Quand je suis venu la première fois, j’ai trouvé notre communauté en pleine reconstruction et avec les habitudes du pays. J’ai trouvé également que le combat pour l’amazighité a la même puissance, mais pas les mêmes méthodes. Je l’ai trouvé plus cohérent quant aux objectifs à atteindre même si les divergences politiques persistent. Nous avons besoin d’un fédérateur qui pourrait nous réunir. D’ailleurs, ces jours-ci, j’ai rencontré Said Saadi (RCD) et Ferhat Mhenni (MAK) pour comprendre leur point de vue et surtout pour me situer dans ce combat. Il faut souligner que la liberté de l’artiste ne réduit en rien ses convictions et le fait de ne pas suivre une ligne politique donnée ne veut pas dire qu’il n’est pas prêt à donner du sien pour sa cause.
L’année 2013 est marquée par votre retour avec un nouvel album. Idir était vraiment absent de la scène artistique ?
Je ne le pense pas. J’ai continué à travailler mon art autrement. Il y a aussi la pression de la maison de disque sur mes épaules. Il fallait que je lui fasse un disque. J’avais une dette envers elle. Il faut rappeler que je ne suis pas venu à la chanson par vocation. Je fais partie de cette génération heureuse d’avoir réussi notre révolution, mais brimée par la politique du pouvoir qui censure sa langue maternelle. La chanson m’a aidé à exprimer mes doléances voire mes revendications. En France, j’ai chanté les thèmes qui me préoccupent comme Tiwizi, Tamazight et l’identité avec d’autres mots. Dans cet album, j’ai effectué un retour à la musique ancienne de mes ancêtres, à l’univers de ma jeunesse et aux artistes talentueux, mais méconnus du grand public.
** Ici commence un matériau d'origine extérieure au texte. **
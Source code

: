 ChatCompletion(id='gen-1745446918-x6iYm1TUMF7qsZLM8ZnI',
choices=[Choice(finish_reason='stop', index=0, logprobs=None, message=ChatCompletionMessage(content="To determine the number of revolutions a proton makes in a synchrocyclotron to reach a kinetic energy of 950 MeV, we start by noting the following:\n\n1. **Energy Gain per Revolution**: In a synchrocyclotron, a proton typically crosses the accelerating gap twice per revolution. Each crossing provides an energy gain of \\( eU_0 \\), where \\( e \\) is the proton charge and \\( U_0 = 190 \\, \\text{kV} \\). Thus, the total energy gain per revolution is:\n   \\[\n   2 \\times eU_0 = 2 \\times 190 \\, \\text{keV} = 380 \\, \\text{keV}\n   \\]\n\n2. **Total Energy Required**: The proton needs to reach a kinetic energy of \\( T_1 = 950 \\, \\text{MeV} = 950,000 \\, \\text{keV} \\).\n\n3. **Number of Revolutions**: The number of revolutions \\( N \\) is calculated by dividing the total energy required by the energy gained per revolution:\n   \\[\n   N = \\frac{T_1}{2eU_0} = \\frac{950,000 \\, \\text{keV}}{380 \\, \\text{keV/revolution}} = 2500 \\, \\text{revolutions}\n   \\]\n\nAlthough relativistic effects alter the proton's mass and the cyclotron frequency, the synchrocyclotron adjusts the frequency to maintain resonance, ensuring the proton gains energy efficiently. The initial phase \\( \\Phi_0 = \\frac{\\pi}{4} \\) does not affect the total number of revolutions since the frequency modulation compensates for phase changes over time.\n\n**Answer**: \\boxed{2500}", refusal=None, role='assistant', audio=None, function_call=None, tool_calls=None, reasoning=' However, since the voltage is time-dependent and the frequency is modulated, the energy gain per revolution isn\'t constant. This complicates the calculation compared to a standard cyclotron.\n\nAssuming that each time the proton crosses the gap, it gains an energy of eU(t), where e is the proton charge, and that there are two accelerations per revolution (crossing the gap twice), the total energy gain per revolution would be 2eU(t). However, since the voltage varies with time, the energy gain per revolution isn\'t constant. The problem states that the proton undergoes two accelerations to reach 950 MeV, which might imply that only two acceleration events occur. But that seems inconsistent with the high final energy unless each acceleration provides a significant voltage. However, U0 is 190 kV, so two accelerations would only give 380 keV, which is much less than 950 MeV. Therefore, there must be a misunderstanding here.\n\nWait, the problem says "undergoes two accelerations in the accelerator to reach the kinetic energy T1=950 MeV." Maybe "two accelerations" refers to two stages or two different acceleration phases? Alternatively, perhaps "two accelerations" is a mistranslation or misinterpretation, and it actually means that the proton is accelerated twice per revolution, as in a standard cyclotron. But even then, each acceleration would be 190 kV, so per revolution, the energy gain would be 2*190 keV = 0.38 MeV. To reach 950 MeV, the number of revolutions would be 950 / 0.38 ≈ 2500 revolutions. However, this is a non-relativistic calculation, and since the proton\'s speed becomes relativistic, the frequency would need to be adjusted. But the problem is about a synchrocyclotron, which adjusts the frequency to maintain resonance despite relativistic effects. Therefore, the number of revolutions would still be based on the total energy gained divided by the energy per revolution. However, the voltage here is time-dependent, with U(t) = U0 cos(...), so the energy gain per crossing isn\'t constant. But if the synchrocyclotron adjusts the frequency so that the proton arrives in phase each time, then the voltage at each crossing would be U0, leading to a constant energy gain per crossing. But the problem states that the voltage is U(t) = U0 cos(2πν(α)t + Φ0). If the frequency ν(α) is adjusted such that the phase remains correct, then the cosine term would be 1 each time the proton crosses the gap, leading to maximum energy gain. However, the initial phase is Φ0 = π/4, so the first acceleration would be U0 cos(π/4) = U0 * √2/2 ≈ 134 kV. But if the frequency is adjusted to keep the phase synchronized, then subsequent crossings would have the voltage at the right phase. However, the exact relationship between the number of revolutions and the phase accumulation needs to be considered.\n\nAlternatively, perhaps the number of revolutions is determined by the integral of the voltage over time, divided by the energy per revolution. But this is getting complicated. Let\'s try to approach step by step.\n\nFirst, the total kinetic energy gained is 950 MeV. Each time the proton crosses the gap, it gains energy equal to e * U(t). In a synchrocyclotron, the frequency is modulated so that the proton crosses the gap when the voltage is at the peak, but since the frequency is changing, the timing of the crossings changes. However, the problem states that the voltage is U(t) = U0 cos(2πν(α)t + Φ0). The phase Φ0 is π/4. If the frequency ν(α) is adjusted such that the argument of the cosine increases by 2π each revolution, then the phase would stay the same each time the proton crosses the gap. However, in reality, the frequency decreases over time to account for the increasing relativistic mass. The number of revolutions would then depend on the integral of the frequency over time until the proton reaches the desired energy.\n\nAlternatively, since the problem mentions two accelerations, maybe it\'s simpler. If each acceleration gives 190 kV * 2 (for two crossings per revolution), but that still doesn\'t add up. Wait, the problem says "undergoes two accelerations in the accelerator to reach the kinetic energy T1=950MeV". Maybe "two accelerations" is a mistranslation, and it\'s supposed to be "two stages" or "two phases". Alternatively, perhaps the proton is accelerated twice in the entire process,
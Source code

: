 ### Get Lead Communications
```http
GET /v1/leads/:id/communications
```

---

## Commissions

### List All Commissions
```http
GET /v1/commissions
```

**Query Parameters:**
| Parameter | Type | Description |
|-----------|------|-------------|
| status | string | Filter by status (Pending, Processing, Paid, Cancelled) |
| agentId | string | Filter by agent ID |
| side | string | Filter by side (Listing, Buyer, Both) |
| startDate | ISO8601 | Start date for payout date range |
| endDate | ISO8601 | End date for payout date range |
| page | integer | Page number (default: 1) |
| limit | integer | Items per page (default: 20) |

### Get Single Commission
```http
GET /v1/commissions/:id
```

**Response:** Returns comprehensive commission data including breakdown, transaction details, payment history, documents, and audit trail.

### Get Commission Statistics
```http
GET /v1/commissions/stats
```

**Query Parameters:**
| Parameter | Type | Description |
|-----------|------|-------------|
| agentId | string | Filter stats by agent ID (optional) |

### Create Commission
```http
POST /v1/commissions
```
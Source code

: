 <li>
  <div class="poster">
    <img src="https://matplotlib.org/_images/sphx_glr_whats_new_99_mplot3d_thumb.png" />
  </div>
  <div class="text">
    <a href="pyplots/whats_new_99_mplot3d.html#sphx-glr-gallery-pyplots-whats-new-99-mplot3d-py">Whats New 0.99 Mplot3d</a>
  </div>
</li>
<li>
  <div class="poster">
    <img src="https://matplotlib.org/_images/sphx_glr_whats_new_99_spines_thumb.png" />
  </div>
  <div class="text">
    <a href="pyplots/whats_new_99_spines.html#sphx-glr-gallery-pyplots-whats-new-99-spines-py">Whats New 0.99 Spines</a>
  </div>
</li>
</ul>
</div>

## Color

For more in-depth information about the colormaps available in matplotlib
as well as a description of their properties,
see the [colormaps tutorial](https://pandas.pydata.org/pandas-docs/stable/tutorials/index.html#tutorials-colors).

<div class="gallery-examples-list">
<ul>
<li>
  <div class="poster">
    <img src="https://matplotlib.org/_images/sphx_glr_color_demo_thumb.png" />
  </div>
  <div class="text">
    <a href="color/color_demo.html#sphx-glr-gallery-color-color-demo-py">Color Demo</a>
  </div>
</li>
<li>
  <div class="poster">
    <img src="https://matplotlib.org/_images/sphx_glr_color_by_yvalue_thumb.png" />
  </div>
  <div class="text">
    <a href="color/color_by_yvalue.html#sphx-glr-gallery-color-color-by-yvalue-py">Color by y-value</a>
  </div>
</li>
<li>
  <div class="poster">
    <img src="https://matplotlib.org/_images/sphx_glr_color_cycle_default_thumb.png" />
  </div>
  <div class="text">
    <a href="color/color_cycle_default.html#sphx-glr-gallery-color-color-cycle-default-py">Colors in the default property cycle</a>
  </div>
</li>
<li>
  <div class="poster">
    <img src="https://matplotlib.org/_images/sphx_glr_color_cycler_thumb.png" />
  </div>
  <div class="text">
Si on parle de votre retour, qu’est-ce que Idir a ramené de nouveau par rapport à son premier album? Seriez-vous comme Kateb Yacine, l’homme d’une seule œuvre? Serait-il difficile de surpasser Vava Inouva?
Je ne prends pas »A Vava Inouva » comme cible. Les gens ont fixé certaines choses dans leur mémoire par rapport au premier album, car il a eu un impact très fort. Je revendique »A Vava Inouva’,et je l’aime, car elle réveille beaucoup de choses en nous. Ce texte de Ben Mohammed a su traduire ce qu’a vécu ou senti notre peuple.
Quels sont les thèmes qui reviennent le plus dans votre dernier album?
Il y a trois domaines. D’abord le domaine de la rythmique qui consiste à restituer dans une chanson traditionnelle les sons tels qu’ils étaient. Il m’a fallu entreprendre de longues recherches pour retracer le timbre tel qu’il était. La chanson ‘’Said Oulamara’’ que ma mère m’a transmise est un parfait exemple de cette recherche. Donc, j’ai fait une sorte de panorama des règles de la rythmique traditionnelle kabyle avec des instruments authentiques (Tbel ou bendir et la flute) loin des instruments modernes comme la percussion. Il fallait donc préserver l’ancienne frappe et la réussir comme dans la chanson Wiz araneq. Ensuite, j’ai repris à ma manière des chansons qui ont bercé mon enfance. J’ai adapté une chanson irlandaise du 17ème siècle ‘’ Scarborough Fair ‘’ (Targit), et un chant du groupe de rock britannique Les Who ‘’ Behind Blue Eyes’’(Ayen i nessarem), en leur donnant une âme kabyle avec le bendir et les accords kabyles. J’ai enfin rendu hommage à Ahcène Mezani. C’était un grand artiste kabyle qui a vécu dans les années 40 et 50 en France, mais qui aurait fini mal sa vie en Algérie en 1984. Il aimait les bals des samedis soirs. Pour ce faire, j’ai sollicité la collaboration de la sœur de mon guitariste pour Tibougharines.
Que pensez-vous de la situation de la cause amazighe?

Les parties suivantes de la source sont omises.